Halten des Handys

Eingetragen von Rechtsanwalt Markus Lehmann am 11. Jun 2019 zum Thema Verkehrsrecht

Seit einiger Zeit gilt ja nun die Neuregelung des § 23 Abs. 1a StVO (früher Handyverstoß), was nunmehr als Verbot der Benutzung elektronischer Geräte im Straßenverkehr ausgestaltet ist.

Dennoch stellen sich mitunter die gleichen Fragen wie früher, so musste ein Oberlandesgericht entscheiden (vgl. OLG Celle vom 07.02.2019, Az: 3 Ss OWi 8/19), ob das bloße Halten des Handys schon ein bußgeldbewährtes Benutzen im Sinne der Vorschrift ist.

Das Amtsgericht hatte in dem Fall den Betroffenen verurteilt und dabei nur festgestellt, dass der Betroffene sein Handy benutzt habe, indem er dieses in seiner Hand hielt. 

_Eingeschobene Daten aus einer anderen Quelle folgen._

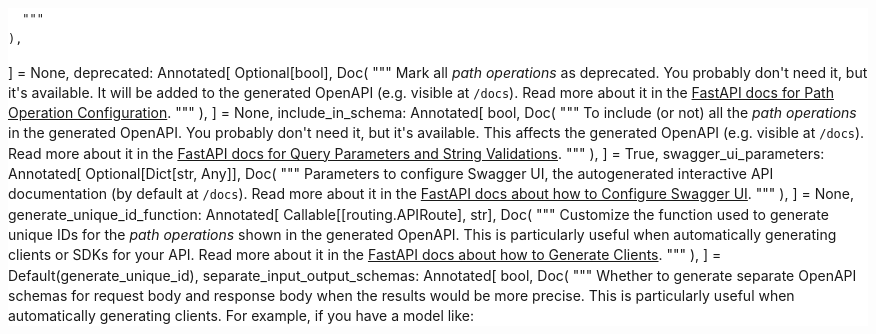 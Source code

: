       """
    ),
  ] = None,
  deprecated: Annotated[
    Optional[bool],
    Doc(
"""
      Mark all *path operations* as deprecated. You probably don't need it,
      but it's available.
      It will be added to the generated OpenAPI (e.g. visible at `/docs`).
      Read more about it in the
      [FastAPI docs for Path Operation Configuration](https://fastapi.tiangolo.com/tutorial/path-operation-configuration/).
      """
    ),
  ] = None,
  include_in_schema: Annotated[
    bool,
    Doc(
"""
      To include (or not) all the *path operations* in the generated OpenAPI.
      You probably don't need it, but it's available.
      This affects the generated OpenAPI (e.g. visible at `/docs`).
      Read more about it in the
      [FastAPI docs for Query Parameters and String Validations](https://fastapi.tiangolo.com/tutorial/query-params-str-validations/#exclude-from-openapi).
      """
    ),
  ] = True,
  swagger_ui_parameters: Annotated[
    Optional[Dict[str, Any]],
    Doc(
"""
      Parameters to configure Swagger UI, the autogenerated interactive API
      documentation (by default at `/docs`).
      Read more about it in the
      [FastAPI docs about how to Configure Swagger UI](https://fastapi.tiangolo.com/how-to/configure-swagger-ui/).
      """
    ),
  ] = None,
  generate_unique_id_function: Annotated[
    Callable[[routing.APIRoute], str],
    Doc(
"""
      Customize the function used to generate unique IDs for the *path
      operations* shown in the generated OpenAPI.
      This is particularly useful when automatically generating clients or
      SDKs for your API.
      Read more about it in the
      [FastAPI docs about how to Generate Clients](https://fastapi.tiangolo.com/advanced/generate-clients/#custom-generate-unique-id-function).
      """
    ),
  ] = Default(generate_unique_id),
  separate_input_output_schemas: Annotated[
    bool,
    Doc(
"""
      Whether to generate separate OpenAPI schemas for request body and
      response body when the results would be more precise.
      This is particularly useful when automatically generating clients.
      For example, if you have a model like:
  ```python
  ```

Dies hat das OLG nicht ausreichen lassen, da neben dem bloßen Halten eine Benutzung des Gerätes hinzukommen muss. So sind z.B. ein Halten und Weglegen des Handys an einen anderen Ort noch keine Benutzung.

Etwas anderes dürfte aber gelten, wenn der Betroffene neben dem Halten noch einige Sekunden auf das Display schaut oder das Handy an das Ohr hält. Dann dürfte ein Benutzen des Handys zu bejahen sein.

Ob man in einer solchen Konstellation sich erfolgreich gegen einen bußgeldrechtlichen Vorwurf erfolgreich wehren kann, lässt sich oft durch eine Beratung durch einen Rechtsanwalt klären.